Gradient descent with momentum

in the video of gradient descent with momentum, prof Andrew suggested to use this method in order to overcome the zig-zag movement of the steps. but didn’t we solve this problem when we talked about normalization? we said that normalization can center the data and hence the cost function contour plot will look like circular rather than ellipse as a result we avoid the zig-zag movement and the algorithm get faster. what benefit will G.D with momentum will add if i have already centered the data using normalization?

You can still have zig-zag problems even after normalization. The 3D pictures they show of the cost surfaces are pretty unrealistic. We are dealing with very high dimensional spaces here (as many dimensions as there are parameters, right?), so the surfaces can be pretty gnarly even with normalization and are completely impossible to visualize. Our human brains are just not set up to cope with more than 3 dimensions in terms of visualizing things. Here’s a paper from Yann Lecun’s group about visualizing cost surfaces.

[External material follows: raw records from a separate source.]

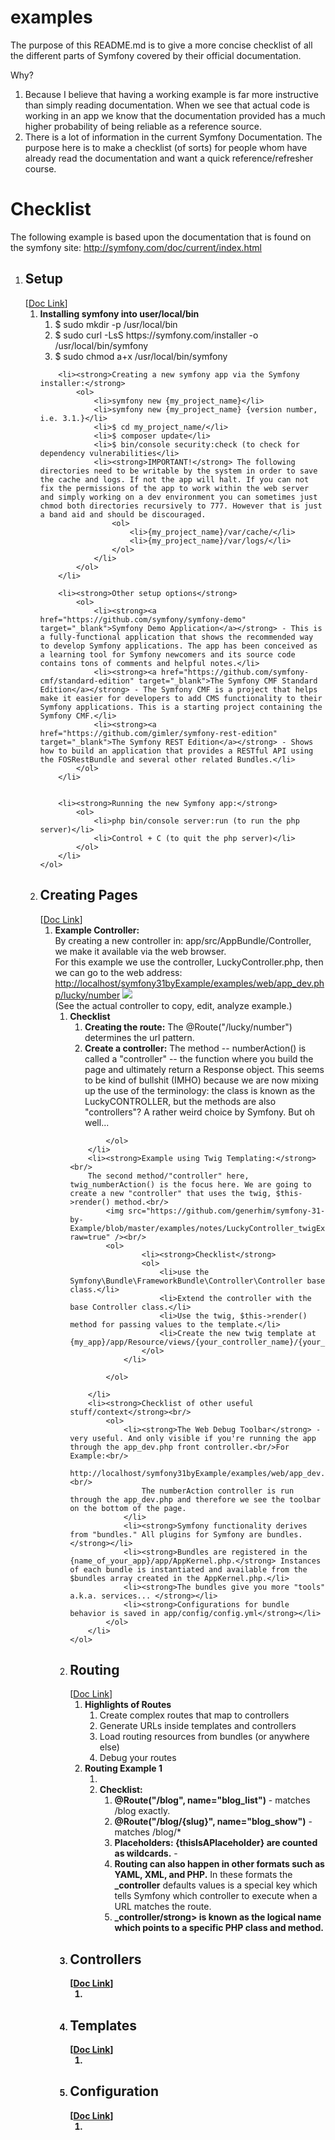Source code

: examples
========

The purpose of this README.md is to give a more concise checklist of all the different parts of Symfony covered by their official documentation. <br/>

Why?

<ol>
<li>Because I believe that having a working example is far more instructive than simply reading documentation. When we see that actual code is working in an app we know that the documentation provided has a much higher probability of being reliable as a reference source.</li>
<li>There is a lot of information in the current Symfony Documentation. The purpose here is to make a checklist (of sorts) for people whom have already read the documentation and want a quick reference/refresher course.</li>
</ol>

<h1>Checklist</h1>
The following example is based upon the documentation that is found on the symfony site:
<a href="http://symfony.com/doc/current/index.html" target="_blank">http://symfony.com/doc/current/index.html</a>
<ol>
<li><h2>Setup</h2>
[<a href="http://symfony.com/doc/current/setup.html" target="_blank">Doc Link</a>]
    <ol>
        <li><strong>Installing symfony into user/local/bin</strong>
            <ol>
                <li>$ sudo mkdir -p /usr/local/bin</li>
                <li>$ sudo curl -LsS https://symfony.com/installer -o /usr/local/bin/symfony</li>
                <li>$ sudo chmod a+x /usr/local/bin/symfony</li>
            </ol>
        </li>

        <li><strong>Creating a new symfony app via the Symfony installer:</strong>
            <ol>
                <li>symfony new {my_project_name}</li>
                <li>symfony new {my_project_name} {version number, i.e. 3.1.}</li>
                <li>$ cd my_project_name/</li>
                <li>$ composer update</li>
                <li>$ bin/console security:check (to check for dependency vulnerabilities</li>
                <li><strong>IMPORTANT!</strong> The following directories need to be writable by the system in order to save the cache and logs. If not the app will halt. If you can not fix the permissions of the app to work within the web server and simply working on a dev environment you can sometimes just chmod both directories recursively to 777. However that is just a band aid and should be discouraged.
                    <ol>
                        <li>{my_project_name}/var/cache/</li>
                        <li>{my_project_name}/var/logs/</li>
                    </ol>
                </li>
            </ol>
        </li>

        <li><strong>Other setup options</strong>
            <ol>
                <li><strong><a href="https://github.com/symfony/symfony-demo" target="_blank">Symfony Demo Application</a></strong> - This is a fully-functional application that shows the recommended way to develop Symfony applications. The app has been conceived as a learning tool for Symfony newcomers and its source code contains tons of comments and helpful notes.</li>
                <li><strong><a href="https://github.com/symfony-cmf/standard-edition" target="_blank">The Symfony CMF Standard Edition</a></strong> - The Symfony CMF is a project that helps make it easier for developers to add CMS functionality to their Symfony applications. This is a starting project containing the Symfony CMF.</li>
                <li><strong><a href="https://github.com/gimler/symfony-rest-edition" target="_blank">The Symfony REST Edition</a></strong> - Shows how to build an application that provides a RESTful API using the FOSRestBundle and several other related Bundles.</li>
            </ol>
        </li>


        <li><strong>Running the new Symfony app:</strong>
            <ol>
                <li>php bin/console server:run (to run the php server)</li>
                <li>Control + C (to quit the php server)</li>
            </ol>
        </li>
    </ol>
</li>

<li><h2>Creating Pages</h2>
[<a href="http://symfony.com/doc/current/page_creation.html" target="_blank">Doc Link</a>]
    <ol>
        <li><strong>Example Controller:</strong><br/>
            By creating a new controller in: app/src/AppBundle/Controller, we make it available via the web browser.<br/>
            For this example we use the controller, LuckyController.php, then we can go to the web address:<br/>
            <a href="http://localhost/symfony31byExample/examples/web/app_dev.php/lucky/number">http://localhost/symfony31byExample/examples/web/app_dev.php/lucky/number</a>
            <img src="https://github.com/generhim/symfony-31-by-Example/blob/master/examples/notes/LuckyController_example.png?raw=true"/><br/>
            (See the actual controller to copy, edit, analyze example.)
            <ol>
                <li><strong>Checklist</strong>
                    <ol>
                        <li><strong>Creating the route:</strong> The @Route("/lucky/number") determines the url pattern.
                        <li><strong>Create a controller:</strong> The method -- numberAction() is called a "controller" -- the function where you build the page and ultimately return a Response object. This seems to be kind of bullshit (IMHO) because we are now mixing up the use of the terminology: the class is known as the LuckyCONTROLLER, but the methods are also "controllers"? A rather weird choice by Symfony. But oh well...</li>
                    </ol>
                </li>

            </ol>
        </li>
        <li><strong>Example using Twig Templating:</strong><br/>
        The second method/"controller" here, twig_numberAction() is the focus here. We are going to create a new "controller" that uses the twig, $this->render() method.<br/>
            <img src="https://github.com/generhim/symfony-31-by-Example/blob/master/examples/notes/LuckyController_twigExample.png?raw=true" /><br/>
            <ol>
                    <li><strong>Checklist</strong>
                    <ol>
                        <li>use the Symfony\Bundle\FrameworkBundle\Controller\Controller base class.</li>
                        <li>Extend the controller with the base Controller class.</li>
                        <li>Use the twig, $this->render() method for passing values to the template.</li>
                        <li>Create the new twig template at {my_app}/app/Resource/views/{your_controller_name}/{your_twig_template_name}.twig</li>
                    </ol>
                </li>

            </ol>

        </li>
        <li><strong>Checklist of other useful stuff/context</strong><br/>
            <ol>
                <li><strong>The Web Debug Toolbar</strong> - very useful. And only visible if you're running the app through the app_dev.php front controller.<br/>For Example:<br/>
                    http://localhost/symfony31byExample/examples/web/app_dev.php/lucky/number<br/><br/>
                    The numberAction controller is run through the app_dev.php and therefore we see the toolbar on the bottom of the page.
                </li>
                <li><strong>Symfony functionality derives from "bundles." All plugins for Symfony are bundles.</strong></li>
                <li><strong>Bundles are registered in the {name_of_your_app}/app/AppKernel.php.</strong> Instances of each bundle is instantiated and available from the $bundles array created in the AppKernel.php.</li>
                <li><strong>The bundles give you more "tools" a.k.a. services... </strong></li>
                <li><strong>Configurations for bundle behavior is saved in app/config/config.yml</strong></li>
            </ol>
        </li>
    </ol>
</li>


<li><h2>Routing</h2>
[<a href="http://symfony.com/doc/current/routing.html" target="_blank">Doc Link</a>]
<ol>
    <li><strong>Highlights of Routes</strong><br/>
    <ol>
        <li>Create complex routes that map to controllers</li>
        <li>Generate URLs inside templates and controllers</li>
        <li>Load routing resources from bundles (or anywhere else)</li>
        <li>Debug your routes</li>
    </ol>
    </li>
    <li><strong>Routing Example 1 </strong>
        <ol>
            <li><img src=""/></li>
            <li><strong>Checklist:</strong>
                <ol>
                    <li><strong>@Route("/blog", name="blog_list")</strong> - matches /blog exactly.</li>
                    <li><strong>@Route("/blog/{slug}", name="blog_show")</strong> - matches /blog/*</li>
                    <li><strong>Placeholders: {thisIsAPlaceholder} are counted as wildcards.</strong> - </li>
                    <li><strong>Routing can also happen in other formats such as YAML, XML, and PHP.</strong> In these formats the <strong>_controller</strong> defaults values is a special key which tells Symfony which controller to execute when a URL matches the route.</li>
                    <li><strong>_controller/strong> is known as the <strong>logical name</strong> which points to a specific PHP class and method.</li>
                </ol>
            </li>
        </ol>
    </li>
</ol>
</li>


<li><h2>Controllers</h2>
[<a href="http://symfony.com/doc/current/controller.html" target="_blank">Doc Link</a>]
    <ol>
        <li></li>
    </ol>
</li>


<li><h2>Templates</h2>
[<a href="http://symfony.com/doc/current/templating.html" target="_blank">Doc Link</a>]
    <ol>
        <li></li>
    </ol>
</li>


<li><h2>Configuration</h2>
[<a href="http://symfony.com/doc/current/configuration.html" target="_blank">Doc Link</a>]
    <ol>
        <li></li>
    </ol>
</li>



</ol>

Just to elaborate a bit: notice that we are plotting the cost function J which is a function of all the W^{[l]} and b^{[l]} values. J is a scalar output, of course. So when Prof Ng shows a plot in 3D, the z axis there is cost (J) and the input parameters are the x and y axes, which means that picture is showing you how it would work with literally 2 parameters. That’s right: just two. So you’ve got one layer with w and b. So while the pictures may help with the intuition, they are showing a radically simpler case than what we are actually dealing with.


deep learning
thank you sir

Hi, are momentum and its variations ever useful when the full set of examples is used?